An expansion of the Federal Reserve’s balance sheet has stalled, prompting strategists to pare their predictions for the scale of the US central bank’s interventions in financial markets this year.

For the week ending July 15, its balance sheet steadied at $7tn, a small uptick from the week before but roughly $210bn lower than the peak reached on June 10. 

The incremental rise — which comes after a 71 per cent expansion of the balance sheet since the start of year — follows a period of modest or declining usage for the emergency programmes the Fed had put in place since March to shore up markets affected by the coronavirus outbreak.

Another element of the Fed’s stimulus involves unlimited purchases of government debt, which have also been moderated. Declining appetite for the Fed’s dollar swap lines from foreign central banks has also been a factor, while last week the volume of the Fed’s operations in the repo market wound down to zero.

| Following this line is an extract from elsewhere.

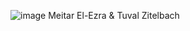 ![image](https://user-images.githubusercontent.com/81267363/200677379-1a6a0c31-a04e-49f8-9bd4-3ff721c81b43.png)
Meitar El-Ezra & Tuval Zitelbach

According to Financial Times calculations based on Fed data published on Thursday, just $104bn of the central bank’s firepower has been deployed through 11 emergency facilities that operate under powers that allow it to make purchases in “unusual and exigent circumstances”.

That is just 4 per cent of the minimum $2.6tn the central bank said it would make available through those facilities — an amount essentially unchanged over the past seven weeks.

Usage of the Primary Dealer Credit Facility, which provides loans of up to 90 days to approved dealers of government debt, has continued to fall, as has demand for a programme aimed at supporting money market mutual funds.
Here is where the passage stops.